И он отступился от наставлений.


Но вот наконец партком взвешенно грохнул — разразился в том же "Технологе" от 16 ноября письмом "Об ошибках газеты "Культура"". Вот из него характерные выдержки.


"В связи с выходом газеты "Культура" партийный комитет считает необходимым высказать свое мнение о ряде статей этой газеты.


Определяя задачи комсомола, в своей знаменитой речи на III съезде комсомола в 1920 г. В. И. Ленин говорил:


"Надо, чтобы все дело воспитания, образования и учения современной молодежи было воспитанием в ней коммунистической морали", в основе которой "лежит борьба за укрепление и завершение коммунизма".


Казалось бы, именно этой великой, почетной задаче и должна быть посвящена газета "Культура" — орган комитета ВЛКСМ института.


Выполняет ли газета указанные задачи?


Нет, не выполняет.


Возникает законный вопрос: "Могут ли некоторые члены редколлегии газеты "Культура" быть проводниками социалистической культуры?" Видимо, нет. Как может редактировать газету студент Хануков (321-я группа), который имеет строгий выговор за утерю комсомольского билета? О какой же культуре может говорить студент Михельсон (322-я группа), который, начиная с первого курса, почти ни одной сессии не сдавал экзаменов без двоек, имеет выговор за пользование шпаргалкой и строгий выговор за непосещение занятий?


Как может работать в газете "Культура" Бобышев (434-я группа), отказывающийся платить комсомольские членские взносы и являющийся ярым пропагандистом аполитичных и вредных стихов? Может ли заниматься культурным воспитанием студентов Найман (332-я группа), который в одном из своих выступлений на комсомольском собрании цинично заявил о том, что он не имеет никакой идеологии?

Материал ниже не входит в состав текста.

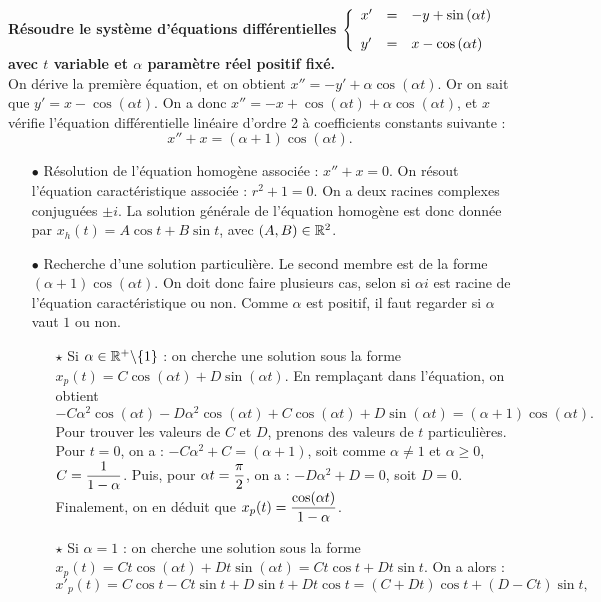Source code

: \documentclass[a4paper, 11pt,reqno]{article}
\begin{document}
\begin{correction}  \;
\textbf{R\'esoudre le syst\`eme d'\'equations diff\'erentielles 
$\mathbf{\left\lbrace\begin{array}{lll} 
x^{\prime}&=& -y+\sin{(\alpha t)}\vsec\\
y^{\prime}&=& x-\cos{(\alpha t)}
\end{array}\right.}$ avec $t$ variable et $\alpha$ param\`etre r\'eel positif fix\'e.}\\
On d\'erive la premi\`ere \'equation, et on obtient $x''=-y'+\alpha \cos(\alpha t)$. Or on sait que $y'=x-\cos(\alpha t)$. On a donc $x''=-x+\cos(\alpha t) + \alpha \cos(\alpha t)$, et $x$ v\'erifie l'\'equation diff\'erentielle lin\'eaire d'ordre 2 \`a coefficients constants suivante :
$$x''+x=(\alpha + 1) \cos(\alpha t).$$
\begin{itemize}
\item[$\bullet$] R\'esolution de l'\'equation homog\`ene associ\'ee : $x''+x=0$. On r\'esout l'\'equation caract\'eristique associ\'ee : $r^2+1=0$. On a deux racines complexes conjugu\'ees $\pm i$. La solution g\'en\'erale de l'\'equation homog\`ene est donc donn\'ee par $x_h(t) = A\cos t + B \sin t$, avec $(A,B) \in \mathbb{R}^2$.
\item[$\bullet$] Recherche d'une solution particuli\`ere. Le second membre est de la forme $(\alpha + 1) \cos(\alpha t)$. On doit donc faire plusieurs cas, selon si $\alpha i$ est racine de l'\'equation caract\'eristique ou non. Comme $\alpha$ est positif, il faut regarder si $\alpha$ vaut $1$ ou non.
\begin{itemize}
\item[$\star$] Si $\alpha \in \mathbb{R}^+\backslash\{1\}$ : on cherche une solution sous la forme $x_p(t) = C \cos (\alpha t) + D \sin (\alpha t)$. En rempla\c cant dans l'\'equation, on obtient 
$$-C \alpha^2 \cos(\alpha t) - D \alpha^2 \cos(\alpha t) + C \cos (\alpha t) + D \sin (\alpha t) = (\alpha +1) \cos(\alpha t).$$
Pour trouver les valeurs de $C$ et $D$, prenons des valeurs de $t$ particuli\`eres. Pour $t=0$, on a : $-C \alpha^2+C = (\alpha +1)$, soit comme $\alpha\not=1$ et $\alpha \geq 0$, $C=\displaystyle \frac{1}{1-\alpha}$. Puis, pour $\alpha t=\displaystyle \frac{\pi}{2}$, on a : $-D \alpha ^2 + D = 0$, soit $D=0$. Finalement, on en d\'eduit que $x_p(t) = \displaystyle  \frac{ \cos (\alpha t)}{1-\alpha}$.
\item[$\star$] Si $\alpha=1$ : on cherche une solution sous la forme $x_p(t) = C t \cos (\alpha t) + D t \sin (\alpha t)= Ct \cos t + D t \sin t$. On a alors :
$$x'_p(t) = C \cos t - C t \sin t + D \sin t +D t \cos t = (C+Dt) \cos t + (D-C t) \sin t,$$ 

\end{itemize}
\end{itemize}
\end{correction}
\end{document}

Наиболее возмутительным является то, что отдельные члены комитета ВЛКСМ, и в первую очередь его секретарь т. Зеликсон, не только не указали редакции комсомольской газеты на ее политические и идеологические ошибки, но даже поддерживают эти ошибки. Зеликсон, например, договорился до того, что он "имеет свое особое мнение", и даже пытался это мнение противопоставить мнению партийного комитета.


Некоторые члены редколлегии и их защитники выступают под флагом преодоления последствий "культа личности", а фактически проповедуют буржуазную идеологию.

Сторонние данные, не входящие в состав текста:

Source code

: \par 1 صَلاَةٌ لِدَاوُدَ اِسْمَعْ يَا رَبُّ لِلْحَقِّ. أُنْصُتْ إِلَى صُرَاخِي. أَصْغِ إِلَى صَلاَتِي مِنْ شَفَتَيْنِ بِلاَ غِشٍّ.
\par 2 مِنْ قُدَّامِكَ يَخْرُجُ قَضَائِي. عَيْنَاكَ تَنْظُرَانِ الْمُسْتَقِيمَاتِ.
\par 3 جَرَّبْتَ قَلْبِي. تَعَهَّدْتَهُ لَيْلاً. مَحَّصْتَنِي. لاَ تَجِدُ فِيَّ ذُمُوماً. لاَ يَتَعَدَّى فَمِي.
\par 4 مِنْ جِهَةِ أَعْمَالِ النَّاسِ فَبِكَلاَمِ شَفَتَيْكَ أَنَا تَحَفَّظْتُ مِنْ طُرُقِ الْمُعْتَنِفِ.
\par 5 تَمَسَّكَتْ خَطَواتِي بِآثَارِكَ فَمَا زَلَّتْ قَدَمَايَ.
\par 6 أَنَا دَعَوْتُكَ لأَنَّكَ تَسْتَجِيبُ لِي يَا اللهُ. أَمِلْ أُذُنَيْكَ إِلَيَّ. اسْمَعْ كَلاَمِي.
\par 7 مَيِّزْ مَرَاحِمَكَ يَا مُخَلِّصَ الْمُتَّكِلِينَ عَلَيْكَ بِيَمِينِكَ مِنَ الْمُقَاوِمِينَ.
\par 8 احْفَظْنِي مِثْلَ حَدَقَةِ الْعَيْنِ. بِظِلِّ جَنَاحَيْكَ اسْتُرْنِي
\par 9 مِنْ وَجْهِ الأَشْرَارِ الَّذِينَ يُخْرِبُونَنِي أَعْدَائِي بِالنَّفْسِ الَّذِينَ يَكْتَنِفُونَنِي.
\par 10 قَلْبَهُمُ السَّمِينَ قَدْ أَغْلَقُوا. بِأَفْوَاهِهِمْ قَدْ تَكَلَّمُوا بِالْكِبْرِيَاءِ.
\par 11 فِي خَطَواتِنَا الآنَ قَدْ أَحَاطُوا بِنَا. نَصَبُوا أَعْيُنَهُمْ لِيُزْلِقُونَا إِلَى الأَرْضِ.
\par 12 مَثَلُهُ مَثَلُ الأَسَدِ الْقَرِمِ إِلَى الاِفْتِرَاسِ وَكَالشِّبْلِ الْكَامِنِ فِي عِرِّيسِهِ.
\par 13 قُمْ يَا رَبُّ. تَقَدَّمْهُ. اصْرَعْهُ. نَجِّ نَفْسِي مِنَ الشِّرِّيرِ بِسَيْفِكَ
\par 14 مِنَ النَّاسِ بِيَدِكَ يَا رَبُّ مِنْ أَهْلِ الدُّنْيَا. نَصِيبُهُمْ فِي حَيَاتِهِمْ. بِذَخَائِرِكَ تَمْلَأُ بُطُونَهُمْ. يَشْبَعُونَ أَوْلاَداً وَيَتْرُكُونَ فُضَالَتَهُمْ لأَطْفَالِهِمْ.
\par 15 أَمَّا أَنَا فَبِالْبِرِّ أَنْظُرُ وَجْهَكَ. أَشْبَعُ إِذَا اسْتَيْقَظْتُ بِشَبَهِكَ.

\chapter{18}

Путь к улучшению газеты "Культура" лежит через овладение комсомольцами высотами марксистско-ленинской теории, в частности, марксистско-ленинской эстетикой".


Казалось бы, написали все, что надо для логически следующего вывода: указали на идеологические грехи, выделили и назвали отщепенцев… Теперь бы связать это с международным положением, с "попыткой контрреволюционного мятежа в Венгрии" да и призвать: "Надо, ох, как надо крепко дать по рукам их зарвавшимся приспешникам из числа редколлегии так называемой газеты "Культура""… Но не было, не было этого! Пожалели, полиберальничали или не были уверены, опасаясь, что при следующем крене их самих призовут к ответу за "издержки культа личности"?

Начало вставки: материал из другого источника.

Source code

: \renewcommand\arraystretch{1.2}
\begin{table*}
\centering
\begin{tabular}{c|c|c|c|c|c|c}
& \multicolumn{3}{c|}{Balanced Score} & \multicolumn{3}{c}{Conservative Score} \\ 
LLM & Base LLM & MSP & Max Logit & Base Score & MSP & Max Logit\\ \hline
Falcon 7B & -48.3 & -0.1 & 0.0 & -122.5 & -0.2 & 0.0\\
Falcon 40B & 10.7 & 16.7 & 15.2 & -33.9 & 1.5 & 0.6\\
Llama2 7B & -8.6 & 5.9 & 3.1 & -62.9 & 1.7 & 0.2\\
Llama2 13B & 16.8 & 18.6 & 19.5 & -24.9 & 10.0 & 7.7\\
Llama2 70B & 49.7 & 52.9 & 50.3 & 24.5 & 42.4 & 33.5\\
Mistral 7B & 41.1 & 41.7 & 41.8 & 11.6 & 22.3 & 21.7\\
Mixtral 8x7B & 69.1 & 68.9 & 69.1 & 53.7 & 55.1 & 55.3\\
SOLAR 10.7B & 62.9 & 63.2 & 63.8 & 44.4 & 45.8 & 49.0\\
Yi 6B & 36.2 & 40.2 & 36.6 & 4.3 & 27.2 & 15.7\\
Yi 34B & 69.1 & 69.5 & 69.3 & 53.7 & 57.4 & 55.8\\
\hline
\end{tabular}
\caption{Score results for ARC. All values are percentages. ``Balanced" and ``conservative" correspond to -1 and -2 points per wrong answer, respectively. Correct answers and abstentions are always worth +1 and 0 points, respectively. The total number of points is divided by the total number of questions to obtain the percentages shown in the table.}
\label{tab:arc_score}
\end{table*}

Как бы то ни было, а газета висела, материалы в ней обновлялись, хотя и с осторожностью. Нас не трогали. Найман ходил смутный, будто он что-то забыл, — худой, черный, под током сочинительства. Говорил, что ест мало, а пишет непрерывно. Немудрено, что при всем этом он в обмороке скатился на ходу с трамвая — ехал на подножке. Я в ЛИТО в "Промке" читал при партийном Всеволоде Азарове и другом неясном контингенте стихи "Венгрии", из которых помню только: "сестры дальние", "вижу горем пропоротый город и огороды" да "сострадание стародавнее". Но само чтение вспоминает Додик Шраер-Петров в своей книге "Друзья и тени".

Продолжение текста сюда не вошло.